> [What you should do]: Please print the entries below exactly, from the line with "# tng-sdk-test" through the line with "Using the library, test", including both of those lines and leaving out all others.

> [Listed entries]:
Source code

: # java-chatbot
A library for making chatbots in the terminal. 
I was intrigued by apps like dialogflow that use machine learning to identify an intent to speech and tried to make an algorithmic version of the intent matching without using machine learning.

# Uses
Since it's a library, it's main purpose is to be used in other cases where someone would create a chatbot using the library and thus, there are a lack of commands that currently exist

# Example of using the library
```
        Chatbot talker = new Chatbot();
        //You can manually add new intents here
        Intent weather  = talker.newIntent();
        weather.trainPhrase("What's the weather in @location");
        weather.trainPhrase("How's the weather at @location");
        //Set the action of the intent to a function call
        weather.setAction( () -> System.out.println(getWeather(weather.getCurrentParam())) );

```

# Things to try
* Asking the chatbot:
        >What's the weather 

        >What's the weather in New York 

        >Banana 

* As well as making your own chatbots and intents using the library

==

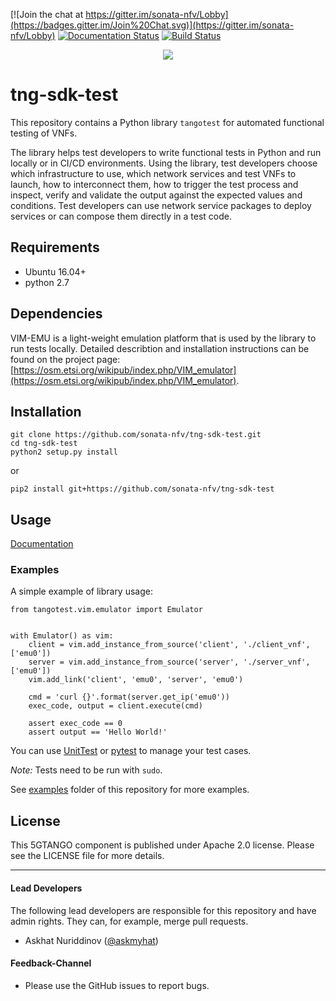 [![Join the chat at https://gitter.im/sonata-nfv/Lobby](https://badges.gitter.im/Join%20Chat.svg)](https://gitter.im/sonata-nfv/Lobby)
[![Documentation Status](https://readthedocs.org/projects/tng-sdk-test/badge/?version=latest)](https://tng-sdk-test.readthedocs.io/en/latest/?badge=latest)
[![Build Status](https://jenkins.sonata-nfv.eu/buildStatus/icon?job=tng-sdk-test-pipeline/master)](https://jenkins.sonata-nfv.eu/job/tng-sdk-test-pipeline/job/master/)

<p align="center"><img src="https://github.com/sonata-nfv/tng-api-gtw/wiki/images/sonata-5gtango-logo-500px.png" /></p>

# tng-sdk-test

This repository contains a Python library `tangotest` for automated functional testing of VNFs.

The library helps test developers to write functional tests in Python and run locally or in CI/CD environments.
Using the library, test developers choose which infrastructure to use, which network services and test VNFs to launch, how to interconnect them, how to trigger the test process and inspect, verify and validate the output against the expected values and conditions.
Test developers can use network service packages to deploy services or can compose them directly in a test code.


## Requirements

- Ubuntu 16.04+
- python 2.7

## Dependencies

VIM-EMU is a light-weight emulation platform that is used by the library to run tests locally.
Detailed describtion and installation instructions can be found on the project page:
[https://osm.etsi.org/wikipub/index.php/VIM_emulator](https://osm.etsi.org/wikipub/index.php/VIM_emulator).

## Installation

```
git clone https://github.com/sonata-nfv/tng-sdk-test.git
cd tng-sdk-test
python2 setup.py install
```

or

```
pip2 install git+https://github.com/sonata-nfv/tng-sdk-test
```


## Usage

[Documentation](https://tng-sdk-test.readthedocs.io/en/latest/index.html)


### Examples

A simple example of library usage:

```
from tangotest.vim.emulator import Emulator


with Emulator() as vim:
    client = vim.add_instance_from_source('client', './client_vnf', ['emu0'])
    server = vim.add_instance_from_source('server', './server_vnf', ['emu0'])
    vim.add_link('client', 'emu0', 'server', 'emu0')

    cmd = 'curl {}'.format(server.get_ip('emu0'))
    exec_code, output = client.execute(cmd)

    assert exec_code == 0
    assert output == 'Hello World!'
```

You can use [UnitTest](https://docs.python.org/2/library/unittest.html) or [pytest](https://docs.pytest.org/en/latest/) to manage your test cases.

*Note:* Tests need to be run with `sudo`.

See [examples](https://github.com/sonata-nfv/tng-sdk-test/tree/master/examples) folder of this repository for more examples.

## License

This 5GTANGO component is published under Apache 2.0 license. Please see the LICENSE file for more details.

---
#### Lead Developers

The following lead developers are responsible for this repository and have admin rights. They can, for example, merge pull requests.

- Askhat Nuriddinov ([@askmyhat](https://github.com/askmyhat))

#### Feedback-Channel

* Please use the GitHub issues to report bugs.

...

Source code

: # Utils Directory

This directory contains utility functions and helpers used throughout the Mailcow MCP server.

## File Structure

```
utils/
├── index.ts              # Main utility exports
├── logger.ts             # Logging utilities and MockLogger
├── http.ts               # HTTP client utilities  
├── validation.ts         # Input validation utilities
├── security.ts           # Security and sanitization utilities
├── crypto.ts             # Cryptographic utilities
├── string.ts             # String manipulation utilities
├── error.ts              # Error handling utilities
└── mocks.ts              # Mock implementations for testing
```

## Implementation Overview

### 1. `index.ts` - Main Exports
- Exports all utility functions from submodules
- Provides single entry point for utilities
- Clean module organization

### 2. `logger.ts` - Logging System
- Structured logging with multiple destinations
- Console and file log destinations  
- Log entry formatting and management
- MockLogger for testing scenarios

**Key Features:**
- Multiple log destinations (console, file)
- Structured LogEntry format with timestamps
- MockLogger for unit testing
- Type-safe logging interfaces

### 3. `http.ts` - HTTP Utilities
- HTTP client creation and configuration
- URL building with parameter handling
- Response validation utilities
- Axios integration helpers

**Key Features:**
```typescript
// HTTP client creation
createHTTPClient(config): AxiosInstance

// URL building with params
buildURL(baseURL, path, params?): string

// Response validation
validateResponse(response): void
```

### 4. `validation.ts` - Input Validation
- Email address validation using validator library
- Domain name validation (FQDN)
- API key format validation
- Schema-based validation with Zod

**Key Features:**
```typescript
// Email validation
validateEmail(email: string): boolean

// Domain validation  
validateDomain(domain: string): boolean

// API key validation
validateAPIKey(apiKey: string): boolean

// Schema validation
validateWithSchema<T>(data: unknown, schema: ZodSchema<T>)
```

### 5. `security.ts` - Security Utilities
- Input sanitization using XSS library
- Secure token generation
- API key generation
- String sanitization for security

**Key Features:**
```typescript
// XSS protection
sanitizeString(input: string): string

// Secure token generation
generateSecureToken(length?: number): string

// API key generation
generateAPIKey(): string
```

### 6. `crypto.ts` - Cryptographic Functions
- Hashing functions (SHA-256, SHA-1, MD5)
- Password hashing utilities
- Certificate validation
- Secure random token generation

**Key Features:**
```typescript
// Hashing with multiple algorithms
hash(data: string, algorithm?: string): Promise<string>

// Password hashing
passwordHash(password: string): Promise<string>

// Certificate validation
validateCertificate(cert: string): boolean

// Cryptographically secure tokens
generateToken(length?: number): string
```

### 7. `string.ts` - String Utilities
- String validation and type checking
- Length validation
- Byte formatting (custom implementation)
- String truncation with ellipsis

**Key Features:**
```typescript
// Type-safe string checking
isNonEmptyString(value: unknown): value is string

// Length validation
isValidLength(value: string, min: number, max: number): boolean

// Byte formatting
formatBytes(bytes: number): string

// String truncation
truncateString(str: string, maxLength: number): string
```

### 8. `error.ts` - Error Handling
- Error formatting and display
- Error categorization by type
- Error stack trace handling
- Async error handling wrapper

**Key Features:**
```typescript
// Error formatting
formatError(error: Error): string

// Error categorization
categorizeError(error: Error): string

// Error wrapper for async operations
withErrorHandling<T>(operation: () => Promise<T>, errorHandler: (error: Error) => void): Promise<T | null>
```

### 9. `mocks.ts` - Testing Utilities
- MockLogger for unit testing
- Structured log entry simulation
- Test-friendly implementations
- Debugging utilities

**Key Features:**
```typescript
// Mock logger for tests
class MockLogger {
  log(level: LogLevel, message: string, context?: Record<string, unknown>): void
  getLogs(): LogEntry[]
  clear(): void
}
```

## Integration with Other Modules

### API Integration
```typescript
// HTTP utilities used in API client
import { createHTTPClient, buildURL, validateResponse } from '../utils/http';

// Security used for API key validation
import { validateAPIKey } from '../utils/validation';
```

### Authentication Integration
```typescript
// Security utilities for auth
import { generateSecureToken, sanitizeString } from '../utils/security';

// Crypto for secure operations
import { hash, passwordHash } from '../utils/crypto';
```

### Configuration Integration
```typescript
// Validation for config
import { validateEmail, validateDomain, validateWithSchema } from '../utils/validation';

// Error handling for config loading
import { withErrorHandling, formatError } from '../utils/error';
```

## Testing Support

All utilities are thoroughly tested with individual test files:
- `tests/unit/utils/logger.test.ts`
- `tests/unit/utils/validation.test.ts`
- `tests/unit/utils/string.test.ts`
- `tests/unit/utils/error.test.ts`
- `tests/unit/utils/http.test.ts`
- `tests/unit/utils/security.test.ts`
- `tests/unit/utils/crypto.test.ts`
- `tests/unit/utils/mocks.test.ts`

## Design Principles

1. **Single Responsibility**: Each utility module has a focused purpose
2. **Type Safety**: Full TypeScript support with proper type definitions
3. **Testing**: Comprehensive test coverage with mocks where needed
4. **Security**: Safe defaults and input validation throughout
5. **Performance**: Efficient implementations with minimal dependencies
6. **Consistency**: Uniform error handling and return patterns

> [Answer box]:
# tng-sdk-test

This repository contains a Python library `tangotest` for automated functional testing of VNFs.

The library helps test developers to write functional tests in Python and run locally or in CI/CD environments.
Using the library, test developers choose which infrastructure to use, which network services and test VNFs to launch, how to interconnect them, how to trigger the test process and inspect, verify and validate the output against the expected values and conditions.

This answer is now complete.